-- Opening Marker --

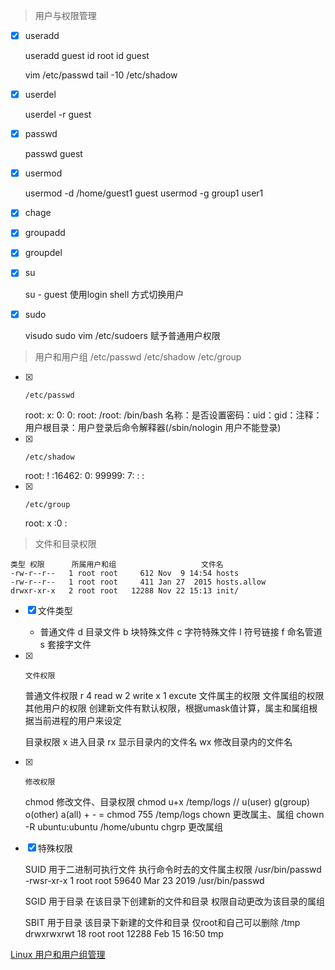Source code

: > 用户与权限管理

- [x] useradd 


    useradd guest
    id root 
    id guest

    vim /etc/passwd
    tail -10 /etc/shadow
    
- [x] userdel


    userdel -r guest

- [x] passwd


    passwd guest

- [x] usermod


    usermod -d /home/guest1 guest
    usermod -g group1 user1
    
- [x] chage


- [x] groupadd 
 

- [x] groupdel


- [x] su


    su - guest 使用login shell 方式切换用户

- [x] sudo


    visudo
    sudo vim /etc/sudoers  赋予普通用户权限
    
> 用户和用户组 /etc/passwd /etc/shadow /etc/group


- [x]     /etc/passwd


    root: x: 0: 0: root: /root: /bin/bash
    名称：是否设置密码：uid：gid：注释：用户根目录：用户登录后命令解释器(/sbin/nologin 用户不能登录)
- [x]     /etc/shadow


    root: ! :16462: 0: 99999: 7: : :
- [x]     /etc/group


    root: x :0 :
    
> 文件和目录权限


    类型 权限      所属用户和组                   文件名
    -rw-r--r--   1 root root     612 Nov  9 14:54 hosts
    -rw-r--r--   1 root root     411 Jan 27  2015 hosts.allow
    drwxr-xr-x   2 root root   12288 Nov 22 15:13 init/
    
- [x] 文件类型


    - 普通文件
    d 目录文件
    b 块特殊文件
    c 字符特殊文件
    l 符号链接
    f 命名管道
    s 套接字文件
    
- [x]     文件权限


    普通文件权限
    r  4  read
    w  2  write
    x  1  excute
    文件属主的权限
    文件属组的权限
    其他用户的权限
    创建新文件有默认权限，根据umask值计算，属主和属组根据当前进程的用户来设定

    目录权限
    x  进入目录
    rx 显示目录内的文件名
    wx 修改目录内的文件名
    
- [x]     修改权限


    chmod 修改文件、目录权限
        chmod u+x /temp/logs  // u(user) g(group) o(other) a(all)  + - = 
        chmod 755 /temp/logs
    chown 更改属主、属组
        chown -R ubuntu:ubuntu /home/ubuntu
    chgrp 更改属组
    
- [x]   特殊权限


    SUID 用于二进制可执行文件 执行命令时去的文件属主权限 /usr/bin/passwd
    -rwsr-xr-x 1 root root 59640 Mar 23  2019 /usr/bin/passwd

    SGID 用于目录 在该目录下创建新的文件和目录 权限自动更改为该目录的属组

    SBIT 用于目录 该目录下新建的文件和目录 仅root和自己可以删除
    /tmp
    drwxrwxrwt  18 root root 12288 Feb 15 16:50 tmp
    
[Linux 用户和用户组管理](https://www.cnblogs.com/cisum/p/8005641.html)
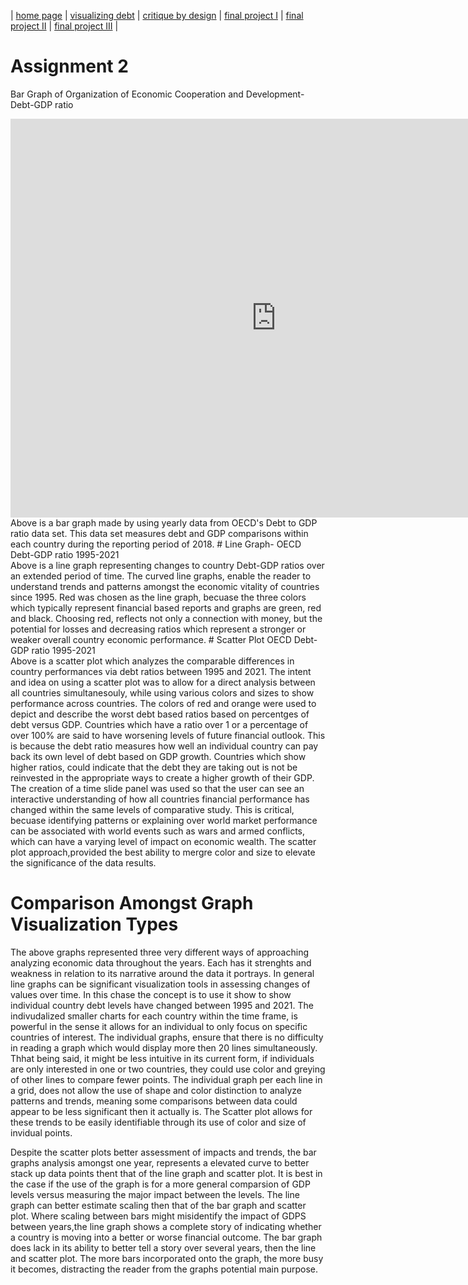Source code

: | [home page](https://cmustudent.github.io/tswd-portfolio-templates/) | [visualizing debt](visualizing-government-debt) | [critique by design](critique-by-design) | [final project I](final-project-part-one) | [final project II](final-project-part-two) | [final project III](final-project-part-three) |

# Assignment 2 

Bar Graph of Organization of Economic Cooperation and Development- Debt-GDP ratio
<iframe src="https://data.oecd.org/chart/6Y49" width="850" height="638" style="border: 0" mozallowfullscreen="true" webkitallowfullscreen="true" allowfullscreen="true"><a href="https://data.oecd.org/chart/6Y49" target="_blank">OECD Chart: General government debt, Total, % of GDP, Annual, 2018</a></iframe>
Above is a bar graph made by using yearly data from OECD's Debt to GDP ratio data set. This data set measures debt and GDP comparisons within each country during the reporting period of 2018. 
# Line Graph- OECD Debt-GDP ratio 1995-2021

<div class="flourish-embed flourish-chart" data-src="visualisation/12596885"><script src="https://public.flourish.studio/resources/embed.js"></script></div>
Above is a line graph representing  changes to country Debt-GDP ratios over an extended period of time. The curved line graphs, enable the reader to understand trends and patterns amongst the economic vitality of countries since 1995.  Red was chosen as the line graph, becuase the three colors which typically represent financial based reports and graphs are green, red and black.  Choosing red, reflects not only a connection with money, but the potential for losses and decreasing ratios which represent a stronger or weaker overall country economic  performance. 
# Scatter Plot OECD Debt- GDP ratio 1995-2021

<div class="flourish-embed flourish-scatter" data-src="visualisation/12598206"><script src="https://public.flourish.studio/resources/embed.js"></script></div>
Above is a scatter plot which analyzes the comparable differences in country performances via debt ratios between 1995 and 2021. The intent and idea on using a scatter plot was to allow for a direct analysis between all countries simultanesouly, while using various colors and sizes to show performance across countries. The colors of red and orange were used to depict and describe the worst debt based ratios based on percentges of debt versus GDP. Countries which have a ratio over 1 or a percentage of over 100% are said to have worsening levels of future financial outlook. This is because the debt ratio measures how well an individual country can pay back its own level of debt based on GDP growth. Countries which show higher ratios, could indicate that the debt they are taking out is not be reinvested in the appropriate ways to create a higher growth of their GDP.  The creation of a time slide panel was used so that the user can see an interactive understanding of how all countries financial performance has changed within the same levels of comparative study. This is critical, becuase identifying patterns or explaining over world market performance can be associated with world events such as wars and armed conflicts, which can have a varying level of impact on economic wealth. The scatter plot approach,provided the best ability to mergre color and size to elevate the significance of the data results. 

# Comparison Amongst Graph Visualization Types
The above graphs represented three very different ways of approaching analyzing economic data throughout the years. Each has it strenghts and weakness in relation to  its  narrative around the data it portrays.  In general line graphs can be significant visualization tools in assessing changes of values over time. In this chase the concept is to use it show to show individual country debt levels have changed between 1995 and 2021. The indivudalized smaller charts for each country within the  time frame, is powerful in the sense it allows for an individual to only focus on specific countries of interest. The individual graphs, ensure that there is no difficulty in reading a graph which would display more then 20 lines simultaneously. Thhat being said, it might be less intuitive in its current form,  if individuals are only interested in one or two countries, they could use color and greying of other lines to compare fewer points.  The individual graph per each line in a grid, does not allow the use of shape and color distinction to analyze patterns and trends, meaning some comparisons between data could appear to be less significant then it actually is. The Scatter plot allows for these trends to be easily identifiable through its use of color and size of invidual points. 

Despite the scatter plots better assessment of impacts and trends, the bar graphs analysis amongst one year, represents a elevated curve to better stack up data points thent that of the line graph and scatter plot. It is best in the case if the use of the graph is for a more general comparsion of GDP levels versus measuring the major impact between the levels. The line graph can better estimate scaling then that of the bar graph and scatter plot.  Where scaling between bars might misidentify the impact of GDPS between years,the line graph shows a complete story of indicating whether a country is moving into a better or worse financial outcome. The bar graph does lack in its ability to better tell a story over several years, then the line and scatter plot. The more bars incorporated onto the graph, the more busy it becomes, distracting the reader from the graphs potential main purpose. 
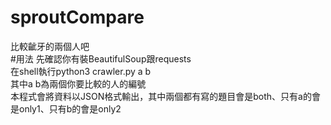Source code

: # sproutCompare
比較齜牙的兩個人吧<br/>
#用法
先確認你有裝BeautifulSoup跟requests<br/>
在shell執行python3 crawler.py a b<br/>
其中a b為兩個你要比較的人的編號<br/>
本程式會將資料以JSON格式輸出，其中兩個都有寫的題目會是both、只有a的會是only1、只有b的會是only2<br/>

-- Closing Marker --

PROBLEM STATEMENT: Beginning with the first line of the records above, extract each line exactly through the line that holds "root: x: 0: 0: root: /root: /bin/bash", both ends included. Omit pictures.

YOUR SOLUTION:
Source code

: > 用户与权限管理

- [x] useradd 


    useradd guest
    id root 
    id guest

    vim /etc/passwd
    tail -10 /etc/shadow
    
- [x] userdel


    userdel -r guest

- [x] passwd


    passwd guest

- [x] usermod


    usermod -d /home/guest1 guest
    usermod -g group1 user1
    
- [x] chage


- [x] groupadd 
 

- [x] groupdel


- [x] su


    su - guest 使用login shell 方式切换用户

- [x] sudo


    visudo
    sudo vim /etc/sudoers  赋予普通用户权限
    
> 用户和用户组 /etc/passwd /etc/shadow /etc/group


- [x]     /etc/passwd


    root: x: 0: 0: root: /root: /bin/bash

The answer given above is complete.